Nemani Delaibatiki: No Grog, No Lavish Meals During School Hours Good Policy

Schools do not have the luxury to splash their meager resources on entertaining guests when they can be used to upgrade facilities and teaching tools.
17 Jan 2020 11:50
Nemani Delaibatiki: No Grog, No Lavish Meals During School Hours Good Policy
Minister for Education, Heritage and Arts Rosy Akbar.

Some old practices like grog (yaqona or kava) drinking during school hours must go.

Entertaining guests including visiting education officers with grog and a lavish meal is a hangover from the colonial days.

It continued after the country gained Independence in 1970 until today.

Minister for Education, Heritage and Arts Rosy Akbar’s decision to ban the practice is right.

Where does the cost of any form of entertainment to please visiting dignitaries come from?

If it comes from the school grant it is morally wrong.

Schools do not have the luxury to splash their meager resources on entertaining guests when they can be used to upgrade facilities and teaching tools.

It is also morally wrong to hold the entertainment during school hours when both teachers and students should be focusing on learning programmes and outcomes.

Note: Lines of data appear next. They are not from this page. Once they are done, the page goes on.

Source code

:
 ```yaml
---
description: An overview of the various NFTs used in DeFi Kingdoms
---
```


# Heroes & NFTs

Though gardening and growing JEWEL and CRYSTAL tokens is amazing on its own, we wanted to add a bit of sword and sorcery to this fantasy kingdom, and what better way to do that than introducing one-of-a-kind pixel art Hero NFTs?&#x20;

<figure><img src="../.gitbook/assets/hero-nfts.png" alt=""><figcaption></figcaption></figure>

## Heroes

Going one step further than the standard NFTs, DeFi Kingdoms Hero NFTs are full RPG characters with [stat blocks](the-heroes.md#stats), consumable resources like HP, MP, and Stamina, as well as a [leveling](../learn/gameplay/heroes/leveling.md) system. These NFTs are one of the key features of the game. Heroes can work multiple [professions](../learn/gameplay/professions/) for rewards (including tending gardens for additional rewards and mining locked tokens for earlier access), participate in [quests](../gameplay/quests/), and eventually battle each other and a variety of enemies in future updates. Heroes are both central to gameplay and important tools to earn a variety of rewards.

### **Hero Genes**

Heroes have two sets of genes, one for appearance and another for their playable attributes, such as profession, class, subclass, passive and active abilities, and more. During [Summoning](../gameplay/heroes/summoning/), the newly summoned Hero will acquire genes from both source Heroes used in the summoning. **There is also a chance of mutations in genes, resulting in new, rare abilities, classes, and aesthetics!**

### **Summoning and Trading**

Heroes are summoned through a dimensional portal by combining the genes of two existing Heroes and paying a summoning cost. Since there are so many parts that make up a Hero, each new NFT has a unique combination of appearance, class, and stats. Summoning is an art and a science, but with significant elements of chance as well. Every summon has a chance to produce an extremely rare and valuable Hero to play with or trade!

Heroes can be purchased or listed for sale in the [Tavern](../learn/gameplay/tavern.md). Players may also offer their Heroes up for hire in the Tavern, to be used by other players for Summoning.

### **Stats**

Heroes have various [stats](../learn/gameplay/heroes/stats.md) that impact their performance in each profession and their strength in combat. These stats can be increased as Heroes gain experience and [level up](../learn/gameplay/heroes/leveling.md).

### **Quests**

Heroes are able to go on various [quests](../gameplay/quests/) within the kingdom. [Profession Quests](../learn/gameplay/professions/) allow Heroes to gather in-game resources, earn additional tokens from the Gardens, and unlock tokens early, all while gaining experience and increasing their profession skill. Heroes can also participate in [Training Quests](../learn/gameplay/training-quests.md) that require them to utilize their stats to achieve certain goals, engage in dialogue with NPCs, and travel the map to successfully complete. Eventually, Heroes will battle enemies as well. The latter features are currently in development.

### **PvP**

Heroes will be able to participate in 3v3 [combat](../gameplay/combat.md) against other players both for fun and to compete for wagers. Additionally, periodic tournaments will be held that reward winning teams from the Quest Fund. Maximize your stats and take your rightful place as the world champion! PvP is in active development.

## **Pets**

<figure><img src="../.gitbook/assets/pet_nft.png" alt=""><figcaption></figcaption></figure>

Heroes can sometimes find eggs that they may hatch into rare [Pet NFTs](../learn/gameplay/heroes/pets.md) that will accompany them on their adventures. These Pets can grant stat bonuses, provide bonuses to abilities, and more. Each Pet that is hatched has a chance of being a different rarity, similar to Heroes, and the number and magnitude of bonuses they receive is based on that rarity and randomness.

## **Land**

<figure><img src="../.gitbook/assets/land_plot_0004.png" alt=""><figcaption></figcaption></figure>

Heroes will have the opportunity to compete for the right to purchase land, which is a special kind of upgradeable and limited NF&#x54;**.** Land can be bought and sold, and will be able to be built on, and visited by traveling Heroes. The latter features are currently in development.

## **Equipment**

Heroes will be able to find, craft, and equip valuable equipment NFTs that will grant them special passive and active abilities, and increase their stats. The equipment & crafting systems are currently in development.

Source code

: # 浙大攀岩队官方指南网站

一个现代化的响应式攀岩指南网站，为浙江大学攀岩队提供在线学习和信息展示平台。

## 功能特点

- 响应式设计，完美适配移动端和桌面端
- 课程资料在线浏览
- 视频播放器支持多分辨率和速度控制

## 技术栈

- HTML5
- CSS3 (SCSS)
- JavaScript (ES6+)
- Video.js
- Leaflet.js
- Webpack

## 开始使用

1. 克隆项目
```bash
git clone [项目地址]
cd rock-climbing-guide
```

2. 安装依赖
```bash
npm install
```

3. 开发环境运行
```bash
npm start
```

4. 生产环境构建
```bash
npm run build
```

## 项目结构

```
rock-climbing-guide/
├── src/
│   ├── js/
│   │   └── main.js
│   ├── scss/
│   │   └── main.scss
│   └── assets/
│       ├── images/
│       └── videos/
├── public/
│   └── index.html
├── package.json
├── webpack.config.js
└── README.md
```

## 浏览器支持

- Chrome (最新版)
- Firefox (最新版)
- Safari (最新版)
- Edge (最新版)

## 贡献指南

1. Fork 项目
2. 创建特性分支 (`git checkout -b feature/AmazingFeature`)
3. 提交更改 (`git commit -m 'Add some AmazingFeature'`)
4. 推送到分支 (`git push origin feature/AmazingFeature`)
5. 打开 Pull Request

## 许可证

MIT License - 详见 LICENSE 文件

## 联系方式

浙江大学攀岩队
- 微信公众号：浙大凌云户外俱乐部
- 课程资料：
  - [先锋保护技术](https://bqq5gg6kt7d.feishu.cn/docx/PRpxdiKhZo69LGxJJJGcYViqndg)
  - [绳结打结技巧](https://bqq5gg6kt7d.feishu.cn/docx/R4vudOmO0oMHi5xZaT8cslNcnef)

Any social function should be held outside of school hours or during the weekend to avoid any disruption to classes.

If there is too much emphasis on these functions we could lose sight of the real purpose of these schools.

Their purpose is to provide the sort of education that will prepare the students for future development and careers.

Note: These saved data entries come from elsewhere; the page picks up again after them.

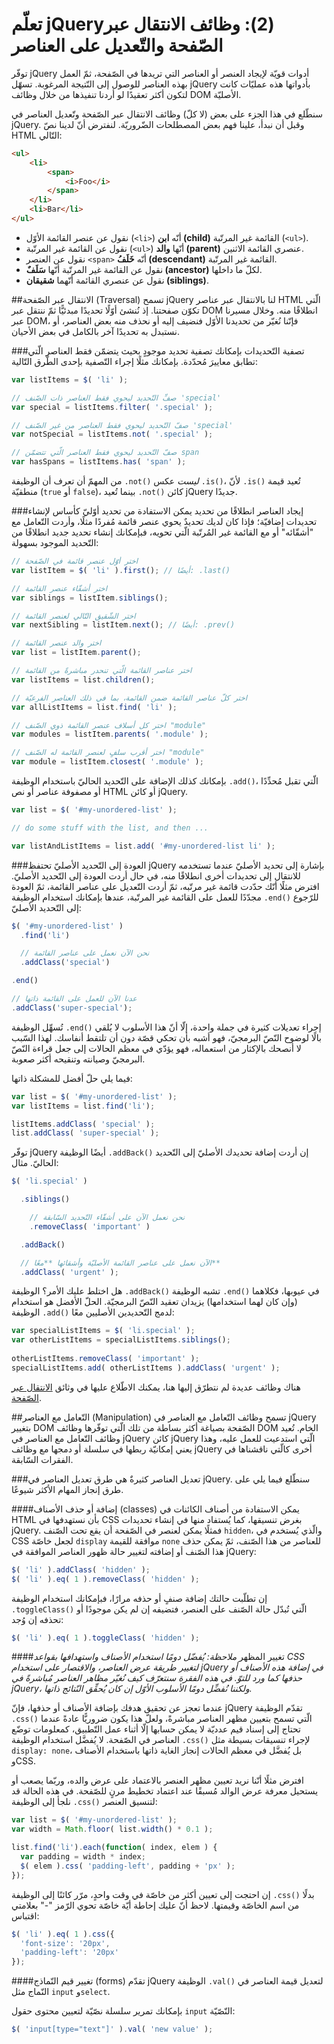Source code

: تعلّم jQuery‏ (2): وظائف الانتقال عبر الصّفحة والتّعديل على العناصر
=====================================================
توفّر jQuery أدوات قويّة لإيجاد العنصر أو العناصر التي تريدها في الصّفحة، ثمّ العمل بهذه العناصر للوصول إلى النّتيجة المرغوبة. تسهّل jQuery بأدواتها هذه عمليّات كانت لتكون أكثر تعقيدًا لو أردنا تنفيذها من خلال وظائف DOM الأصليّة.

سنطّلع في هذا الجزء على بعض (لا كلّ) وظائف الانتقال عبر الصّفحة وتّعديل العناصر في jQuery. وقبل أن نبدأ، علينا فهم بعض المصطلحات الضّروريّة. لنفترض أنّ لدينا نصّ HTML التّالي:

```html
<ul>
    <li>
        <span>
            <i>Foo</i>
        </span>
    </li>
    <li>Bar</li>
</ul>
```

* نقول عن عنصر القائمة الأوّل (`<li>`) أنّه **ابن (child)** القائمة غير المرتّبة (`<ul>`).
* نقول عن القائمة غير المرتّبة (`<ul>`) أنّها **والد (parent)** عنصري القائمة الاثنين.
* نقول عن العنصر `<span>` أنّه **خَلَفُ (descendant)** القائمة غير المرتّبة.
* نقول عن القائمة غير المرتّبة أنّها **سَلَفٌ (ancestor)** لكلّ ما داخلها.
* نقول عن عنصري القائمة أنّهما **شقيقان (siblings)**.

##الانتقال عبر الصّفحة (Traversal)
تسمح jQuery لنا بالانتقال عبر عناصر HTML الّتي تكوّن صفحتنا. إذ نُنشئ أوّلًا تحديدًا مبدئيًّا ثمّ ننتقل عبر DOM انطلاقًا منه. وخلال مسيرنا عبر DOM، فإنّنا نُغيّر من تحديدنا الأوّل فنضيف إليه أو نحذف منه بعض العناصر، أو نستبدل به تحديدًا آخر بالكامل في بعض الأحيان.

###تصفية التّحديدات
بإمكانك تصفية تحديد موجودٍ بحيث يتضمّن فقط العناصر الّتي تطابق معاييرَ مُحدّدة. بإمكانك مثلًا إجراء التّصفية بإحدى الطّرق التّالية:

```javascript
var listItems = $( 'li' );

// صفِّ التّحديد ليحوي فقط العناصر ذات الصّنف 'special'
var special = listItems.filter( '.special' );

// صفّ التّحديد ليحوي فقط العناصر من غير الصّنف 'special'
var notSpecial = listItems.not( '.special' );

// صفّ التّحديد ليحوي فقط العناصر الّتي تتضمّن span
var hasSpans = listItems.has( 'span' );
```

من المهمّ أن تعرف أن الوظيفة ‎`.not()`‎ _ليست_ عكس ‎`.is()`‎، لأنّ ‎`.is()`‎ تُعيد قيمة منطقيّة (`true` أو `false`)، بينما تُعيد ‎`.not()`‎ كائن jQuery جديدًا.

###إيجاد العناصر انطلاقًا من تحديد
يمكن الاستفادة من تحديد أوّليّ كأساس لإنشاء تحديدات إضافيّة؛ فإذا كان لديك تحديدٌ يحوي عنصر قائمة مُفردًا مثلًا، وأردت التّعامل مع "أشقّائه" أو مع القائمة غير المُرتّبة الّتي تحويه، فبإمكانك إنشاء تحديد جديد انطلاقًا من التّحديد الموجود بسهولة:

```javascript
// اختر أوّل عنصر قائمة في الصّفحة
var listItem = $( 'li' ).first(); // أيضًا: .last()

// اختر أشقّاء عنصر القائمة
var siblings = listItem.siblings();

// اختر الشّقيق التّالي لعنصر القائمة
var nextSibling = listItem.next(); // أيضًا: .prev()

// اختر والد عنصر القائمة
var list = listItem.parent();

// اختر عناصر القائمة الّتي تنحدر مباشرةً من القائمة
var listItems = list.children();

// اختر كلّ عناصر القائمة ضمن القائمة، بما في ذلك العناصر الفرعيّة
var allListItems = list.find( 'li' );

// اختر كل أسلاف عنصر القائمة ذوي الصّنف "module"
var modules = listItem.parents( '.module' );

// اختر أقرب سلفٍ لعنصر القائمة له الصّنف "module"
var module = listItem.closest( '.module' );
```

بإمكانك كذلك الإضافة على التّحديد الحاليّ باستخدام الوظيفة ‎`.add()`‎، الّتي تقبل مُحدِّدًا أو مصفوفة عناصر أو نص HTML أو كائن jQuery.

```javascript
var list = $( '#my-unordered-list' );

// do some stuff with the list, and then ...

var listAndListItems = list.add( '#my-unordered-list li' );
```

###العودة إلى التّحديد الأصليّ
تحتفظ jQuery بإشارة إلى تحديد الأصليّ عندما تستخدمه للانتقال إلى تحديدات أخرى انطلاقًا منه، في حال أردت العودة إلى التّحديد الأصليّ. افترض مثلًا أنّك حدّدت قائمة غير مرتّبه، ثمّ أردت التّعديل على عناصر القائمة، ثمّ العودة مجدّدًا للعمل على القائمة غير المرتّبة، عندها بإمكانك استخدام الوظيفة ‎`.end()`‎ للرّجوع إلى التّحديد الأصليّ:

```javascript
$( '#my-unordered-list' )
  .find('li')

  // نحن الآن نعمل على عناصر القائمة
  .addClass('special')

.end()

// عدنا الآن للعمل على القائمة ذاتها
.addClass('super-special');
```

تُسهِّل الوظيفة ‎`.end()`‎ إجراء تعديلات كثيرة في جملة واحدة، إلّا أنّ هذا الأسلوب لا يُلقي بالًا لوضوح النّصّ البرمجيّ، فهو أشبه بأن تحكي قصّة دون أن تلتقط أنفاسك. لهذا السّبب لا أنصحك بالإكثار من استعماله، فهو يؤدّي في معظم الحالات إلى جعل قراءة النّصّ البرمجيّ وصيانته وتنقيحه أكثر صعوبة.

فيما يلي حلّ أفضل للمشكلة ذاتها:

```javascript
var list = $( '#my-unordered-list' );
var listItems = list.find('li');

listItems.addClass( 'special' );
list.addClass( 'super-special' );
```

توفّر jQuery أيضًا الوظيفة ‎`.addBack()`‎ إن أردت إضافة تحديدك الأصليّ إلى التّحديد الحاليّ. مثال:

```javascript
$( 'li.special' )

  .siblings()

    // نحن نعمل الآن على أشقّاء التّحديد السّابقة
    .removeClass( 'important' )

  .addBack()

  // الآن نعمل على عناصر القائمة الأصليّة وأشقائها **معًا**
  .addClass( 'urgent' );
```

هل اختلط عليك الأمر؟ الوظيفة ‎`.addBack()`‎ تشبه الوظيفة  ‎`.end()`‎ في عيوبها، فكلاهما (وإن كان لهما استخدامها) يزيدان تعقيد النّصّ البرمجيّة. الحلّ الأفضل هو استخدام الوظيفة  ‎`.add()`‎ لدمج التّحديدين الأصليين معًا:

```javascript
var specialListItems = $( 'li.special' );
var otherListItems = specialListItems.siblings();
 
otherListItems.removeClass( 'important' );
specialListItems.add( otherListItems ).addClass( 'urgent' );
```

هناك وظائف عديدة لم نتطرّق إليها هنا، يمكنك الاطّلاع عليها في وثائق [الانتقال عبر الصّفحة](http://api.jquery.com/category/traversing/).

##التّعامل مع العناصر (Manipulation)
تسمح وظائف التّعامل مع العناصر في jQuery بتغيير DOM الصّفحة بصياغة أكثر بساطة من تلك الّتي توفّرها وظائف DOM الخام. تُعيد وظائف التّعامل مع العناصر في jQuery كائن jQuery الّتي استدعيت للعمل عليه، وهذا يعني إمكانيّة ربطها في سلسلة أو دمجها مع وظائف jQuery أخرى كالّتي ناقشناها في الفقرات السّابقة.

###تعديل العناصر
كثيرةٌ هي طرق تعديل العناصر في jQuery. سنطّلع فيما يلي على طرق إنجاز المهام الأكثر شيوعًا.

####إضافة أو حذف الأصناف (classes)
يمكن الاستفادة من أصناف الكائنات في HTML بأن نستهدفها في CSS بغرض تنسيقها، كما يُستفاد منها في إنشاء تحديدات jQuery. فمثلًا يمكن لعنصر في الصّفحة أن يقع تحت  الصّنف `hidden`، والّذي يُستخدم في CSS لجعل خاصّة `display` موافقة للقيمة `none` للعناصر من هذا الصّنف، ثمّ يمكن حذف هذا الصّنف أو إضافته لتغيير حالة ظهور العناصر الموافقة في jQuery:

```javascript
$( 'li' ).addClass( 'hidden' );
$( 'li' ).eq( 1 ).removeClass( 'hidden' );
```

إن تطلّبت حالتك إضافة صنفٍ أو حذفه مرارًا، فبإمكانك استخدام الوظيفة ‎`.toggleClass()`‎ الّتي تُبدّل حالة الصّنف على العنصر، فتضيفه إن لم يكن موجودًا أو تحذفه إن وُجد:

```javascript
$( 'li' ).eq( 1 ).toggleClass( 'hidden' );
```

####تغيير المظهر
_ملاحظة: يُفضّل دومًا استخدام الأصناف واستهدافها بقواعد CSS لتغيير طريقة عرض العناصر، والاقتصار على استخدام jQuery في إضافة هذه الأصناف أو حذفها كما ورد للتوّ. في هذه الفقرة سنتعرّف كيف نُغيّر مظاهر العناصر مُباشرةً في jQuery، ولكننا نُفضِّل دومًا الأسلوب الأوّل إن كان يُحقِّق النّتائج ذاتها._

عندما تعجز عن تحقيق هدفك بإضافة الأصناف أو حذفها، فإنّ jQuery تقدّم الوظيفة `.css()` الّتي تسمح بتعيين مظهر العناصر مباشرةً، ولعلّ هذا يكون ضروريًّا عادةً عندما تحتاج إلى إسناد قيم عدديّة لا يمكن حسابها إلّا أثناء عمل التّطبيق، كمعلومات توضّع العناصر في الصّفحة. لا يُفضَّل استخدام الوظيفة ‎`.css()`‎ لإجراء تنسيقات بسيطة مثل ‎`display: none`‎، بل يُفضَّل في معظم الحالات إنجاز الغاية ذاتها باستخدام الأصناف وCSS.

افترض مثلًا أنّنا نريد تعيين مظهر العنصر بالاعتماد على عرض والده، وربّما يصعب أو يستحيل معرفة عرض الوالد مُسبقًا عند اعتماد تخطيط مرنٍ للصّفحة. في هذه الحالة قد نلجأ إلى الوظيفة ‎`.css()`‎ لتنسيق العنصر:

```javascript
var list = $( '#my-unordered-list' );
var width = Math.floor( list.width() * 0.1 );

list.find('li').each(function( index, elem ) {
  var padding = width * index;
  $( elem ).css( 'padding-left', padding + 'px' );
});
```

إن احتجت إلى تعيين أكثر من خاصّة في وقت واحدٍ، مرّر كائنًا إلى الوظيفة ‎`.css()`‎ بدلًا من اسم الخاصّة وقيمتها. لاحظ أنّ عليك إحاطة أيّة خاصّة تحوي الرّمز "-" بعلامتي اقتباس:

```javascript
$( 'li' ).eq( 1 ).css({
  'font-size': '20px',
  'padding-left': '20px'
});
```

####تغيير قيم النّماذج (forms)
تقدّم jQuery الوظيفة  ‎`.val()`‎ لتعديل قيمة العناصر في النّماج مثل `input` و`select`.

بإمكانك تمرير سلسلة نصّيّة لتعيين محتوى حقول `input` النّصّيّة:

```javascript
$( 'input[type="text"]' ).val( 'new value' );
```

That means using every bit of their resources to achieve that purpose.

It is even more important now with the Budget cutback.

We have to be frugal with the way we spend Government funds during the current climate created by the global economic slowdown.

When education officers visit schools they do not need to be entertained. They are there to do a job they are paid for.

Entertainment, anyway, tends to take the focus away from the task at hand.

The preparation of a special meal for the dignitaries while others have sandwiches is discriminatory anyway.

It is reminiscent of the colonial days when the British colonialists were held in high esteem and treated like royalties.

It is understood after Independence such practice was used to curry favour in the quest for promotion or transfer.

Today, there is no place for that, anyway, because appointments and promotions are conducted on merit.

Ms Akbar notes that when there is an official function, some school heads give parents take away packs with some cakes and sandwiches and the chief guest goes to a home economics room and is given a big feast.

She does not want grant money used for that. Ms Akbar is spot on.

Grants must be used for the purpose they are given – for the students – not for entertaining visiting education officers or guests.